### TASK OBJECTIVE
Using the records provided below, locate and copy each line that contains the word "libre".

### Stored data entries
#####
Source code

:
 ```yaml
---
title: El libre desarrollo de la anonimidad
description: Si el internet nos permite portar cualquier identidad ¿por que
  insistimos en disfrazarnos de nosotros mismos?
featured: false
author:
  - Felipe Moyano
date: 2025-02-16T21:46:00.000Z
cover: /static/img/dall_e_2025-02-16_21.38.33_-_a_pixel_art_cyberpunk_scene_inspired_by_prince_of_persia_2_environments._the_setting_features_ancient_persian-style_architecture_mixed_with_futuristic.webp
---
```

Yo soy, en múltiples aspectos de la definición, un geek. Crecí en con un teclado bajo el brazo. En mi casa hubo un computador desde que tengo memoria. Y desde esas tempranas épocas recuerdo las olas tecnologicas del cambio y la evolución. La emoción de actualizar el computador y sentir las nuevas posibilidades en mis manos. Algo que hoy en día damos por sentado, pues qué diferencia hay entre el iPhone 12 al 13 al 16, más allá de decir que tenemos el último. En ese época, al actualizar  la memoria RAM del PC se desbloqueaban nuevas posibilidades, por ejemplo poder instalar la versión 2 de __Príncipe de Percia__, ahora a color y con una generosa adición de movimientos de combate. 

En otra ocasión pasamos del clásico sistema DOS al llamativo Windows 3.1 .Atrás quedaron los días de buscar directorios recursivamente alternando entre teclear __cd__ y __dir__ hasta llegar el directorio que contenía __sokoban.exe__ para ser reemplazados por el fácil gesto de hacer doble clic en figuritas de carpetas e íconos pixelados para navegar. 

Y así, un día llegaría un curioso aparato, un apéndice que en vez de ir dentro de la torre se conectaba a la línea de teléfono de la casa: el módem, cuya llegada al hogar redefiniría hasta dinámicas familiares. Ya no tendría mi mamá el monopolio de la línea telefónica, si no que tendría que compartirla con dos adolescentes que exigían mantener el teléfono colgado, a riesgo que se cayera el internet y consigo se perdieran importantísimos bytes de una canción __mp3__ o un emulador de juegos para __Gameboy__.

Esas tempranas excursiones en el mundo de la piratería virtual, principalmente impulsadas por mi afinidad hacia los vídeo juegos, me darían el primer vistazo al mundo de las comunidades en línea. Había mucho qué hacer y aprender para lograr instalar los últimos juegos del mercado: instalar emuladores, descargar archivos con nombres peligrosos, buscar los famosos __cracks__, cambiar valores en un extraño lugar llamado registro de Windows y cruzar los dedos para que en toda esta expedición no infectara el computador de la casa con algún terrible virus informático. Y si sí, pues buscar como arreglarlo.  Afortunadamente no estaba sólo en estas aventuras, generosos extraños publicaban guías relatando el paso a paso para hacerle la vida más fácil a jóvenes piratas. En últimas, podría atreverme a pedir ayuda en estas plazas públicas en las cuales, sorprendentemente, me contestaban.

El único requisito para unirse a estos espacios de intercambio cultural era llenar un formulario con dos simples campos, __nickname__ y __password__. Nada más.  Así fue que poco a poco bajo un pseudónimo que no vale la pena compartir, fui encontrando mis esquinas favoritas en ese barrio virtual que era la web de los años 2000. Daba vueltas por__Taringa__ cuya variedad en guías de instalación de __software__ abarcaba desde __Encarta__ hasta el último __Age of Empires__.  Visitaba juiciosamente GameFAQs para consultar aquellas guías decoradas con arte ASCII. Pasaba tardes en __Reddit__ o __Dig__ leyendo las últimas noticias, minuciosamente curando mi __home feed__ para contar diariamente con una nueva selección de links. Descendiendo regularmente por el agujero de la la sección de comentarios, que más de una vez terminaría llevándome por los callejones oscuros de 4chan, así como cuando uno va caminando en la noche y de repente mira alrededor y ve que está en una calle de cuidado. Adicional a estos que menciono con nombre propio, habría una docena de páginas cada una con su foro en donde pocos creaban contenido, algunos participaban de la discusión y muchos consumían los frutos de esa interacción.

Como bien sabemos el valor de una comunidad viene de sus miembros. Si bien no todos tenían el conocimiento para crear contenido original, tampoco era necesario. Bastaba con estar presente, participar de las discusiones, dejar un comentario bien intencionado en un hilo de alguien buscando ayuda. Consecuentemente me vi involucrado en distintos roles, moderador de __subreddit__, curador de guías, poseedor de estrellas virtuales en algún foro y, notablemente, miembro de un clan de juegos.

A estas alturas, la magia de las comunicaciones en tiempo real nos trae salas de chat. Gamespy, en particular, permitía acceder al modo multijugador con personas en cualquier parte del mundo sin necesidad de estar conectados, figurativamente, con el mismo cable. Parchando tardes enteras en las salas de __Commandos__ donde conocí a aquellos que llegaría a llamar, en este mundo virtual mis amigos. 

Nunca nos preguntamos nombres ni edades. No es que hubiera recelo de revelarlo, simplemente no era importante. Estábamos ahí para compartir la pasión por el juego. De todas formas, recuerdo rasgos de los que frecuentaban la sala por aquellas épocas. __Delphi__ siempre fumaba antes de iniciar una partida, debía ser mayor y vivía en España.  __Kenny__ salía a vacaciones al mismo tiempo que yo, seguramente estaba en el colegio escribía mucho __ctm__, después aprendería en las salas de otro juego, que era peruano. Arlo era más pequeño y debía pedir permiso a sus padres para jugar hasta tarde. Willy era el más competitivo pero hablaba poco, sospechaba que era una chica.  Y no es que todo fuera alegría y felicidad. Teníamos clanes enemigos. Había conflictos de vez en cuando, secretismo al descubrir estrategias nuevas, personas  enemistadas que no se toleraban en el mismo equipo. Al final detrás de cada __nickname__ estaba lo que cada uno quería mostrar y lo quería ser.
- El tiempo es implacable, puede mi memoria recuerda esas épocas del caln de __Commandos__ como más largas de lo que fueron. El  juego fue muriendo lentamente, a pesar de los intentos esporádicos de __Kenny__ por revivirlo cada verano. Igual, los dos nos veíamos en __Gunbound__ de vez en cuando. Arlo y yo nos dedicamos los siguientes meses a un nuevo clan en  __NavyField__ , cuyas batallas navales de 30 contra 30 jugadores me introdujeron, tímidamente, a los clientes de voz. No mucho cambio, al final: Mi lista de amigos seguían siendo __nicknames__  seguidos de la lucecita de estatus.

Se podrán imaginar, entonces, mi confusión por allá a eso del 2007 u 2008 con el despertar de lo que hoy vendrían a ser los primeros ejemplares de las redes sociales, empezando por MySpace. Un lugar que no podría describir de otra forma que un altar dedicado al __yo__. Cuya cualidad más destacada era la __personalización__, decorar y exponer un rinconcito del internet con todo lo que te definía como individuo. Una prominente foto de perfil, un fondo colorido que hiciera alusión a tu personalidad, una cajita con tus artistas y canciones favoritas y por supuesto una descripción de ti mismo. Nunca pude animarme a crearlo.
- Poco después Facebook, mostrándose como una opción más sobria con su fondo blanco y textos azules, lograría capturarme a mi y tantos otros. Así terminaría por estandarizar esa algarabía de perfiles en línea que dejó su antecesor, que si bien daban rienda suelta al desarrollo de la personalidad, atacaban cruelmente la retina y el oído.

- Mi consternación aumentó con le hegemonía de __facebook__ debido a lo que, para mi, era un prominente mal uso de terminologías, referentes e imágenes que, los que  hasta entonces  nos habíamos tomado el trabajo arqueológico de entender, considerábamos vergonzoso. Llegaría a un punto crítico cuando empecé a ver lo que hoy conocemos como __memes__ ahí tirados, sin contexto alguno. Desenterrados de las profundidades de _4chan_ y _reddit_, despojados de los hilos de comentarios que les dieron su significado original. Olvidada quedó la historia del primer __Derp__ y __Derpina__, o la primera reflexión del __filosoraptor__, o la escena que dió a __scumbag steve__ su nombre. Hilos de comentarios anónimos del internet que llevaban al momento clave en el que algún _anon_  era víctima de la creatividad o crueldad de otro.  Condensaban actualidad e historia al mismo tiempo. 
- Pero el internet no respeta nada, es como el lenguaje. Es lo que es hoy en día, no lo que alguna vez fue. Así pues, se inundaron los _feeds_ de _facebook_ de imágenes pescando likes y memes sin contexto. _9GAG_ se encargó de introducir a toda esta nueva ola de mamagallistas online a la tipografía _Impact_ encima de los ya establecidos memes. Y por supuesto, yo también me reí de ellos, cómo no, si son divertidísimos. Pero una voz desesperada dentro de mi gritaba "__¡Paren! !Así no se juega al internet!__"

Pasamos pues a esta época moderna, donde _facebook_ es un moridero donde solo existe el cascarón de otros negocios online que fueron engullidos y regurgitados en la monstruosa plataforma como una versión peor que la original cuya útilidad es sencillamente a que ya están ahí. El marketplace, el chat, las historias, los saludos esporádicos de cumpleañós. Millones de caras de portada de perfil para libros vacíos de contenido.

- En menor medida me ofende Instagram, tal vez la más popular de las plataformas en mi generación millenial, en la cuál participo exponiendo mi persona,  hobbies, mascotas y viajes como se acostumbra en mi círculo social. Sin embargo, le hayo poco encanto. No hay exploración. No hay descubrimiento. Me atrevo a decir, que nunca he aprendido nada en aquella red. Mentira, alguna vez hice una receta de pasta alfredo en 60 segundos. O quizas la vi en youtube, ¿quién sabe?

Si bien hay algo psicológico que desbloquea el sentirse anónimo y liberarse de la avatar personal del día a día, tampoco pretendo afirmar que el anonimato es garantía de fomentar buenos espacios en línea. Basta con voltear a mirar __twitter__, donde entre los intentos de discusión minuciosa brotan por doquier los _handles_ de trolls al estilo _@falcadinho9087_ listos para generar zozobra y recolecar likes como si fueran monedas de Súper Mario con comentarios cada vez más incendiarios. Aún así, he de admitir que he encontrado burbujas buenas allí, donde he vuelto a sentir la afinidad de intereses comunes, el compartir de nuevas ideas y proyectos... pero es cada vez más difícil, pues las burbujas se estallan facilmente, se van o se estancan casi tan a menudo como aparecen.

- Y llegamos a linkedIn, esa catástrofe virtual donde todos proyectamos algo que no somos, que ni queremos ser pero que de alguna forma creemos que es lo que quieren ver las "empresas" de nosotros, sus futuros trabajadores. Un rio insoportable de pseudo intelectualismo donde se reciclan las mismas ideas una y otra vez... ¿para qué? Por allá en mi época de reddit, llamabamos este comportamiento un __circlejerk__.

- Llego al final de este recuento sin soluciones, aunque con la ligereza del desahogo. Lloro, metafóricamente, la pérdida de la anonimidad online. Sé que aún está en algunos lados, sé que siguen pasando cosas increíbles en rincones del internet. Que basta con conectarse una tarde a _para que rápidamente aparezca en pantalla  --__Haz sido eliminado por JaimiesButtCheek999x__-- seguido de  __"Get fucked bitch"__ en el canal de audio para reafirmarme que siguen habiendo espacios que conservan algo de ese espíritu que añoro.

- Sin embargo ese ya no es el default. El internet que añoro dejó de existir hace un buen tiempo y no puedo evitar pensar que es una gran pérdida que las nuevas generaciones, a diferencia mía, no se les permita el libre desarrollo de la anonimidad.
#####
### REPLY
title: El libre desarrollo de la anonimidad
- Sin embargo ese ya no es el default. El internet que añoro dejó de existir hace un buen tiempo y no puedo evitar pensar que es una gran pérdida que las nuevas generaciones, a diferencia mía, no se les permita el libre desarrollo de la anonimidad.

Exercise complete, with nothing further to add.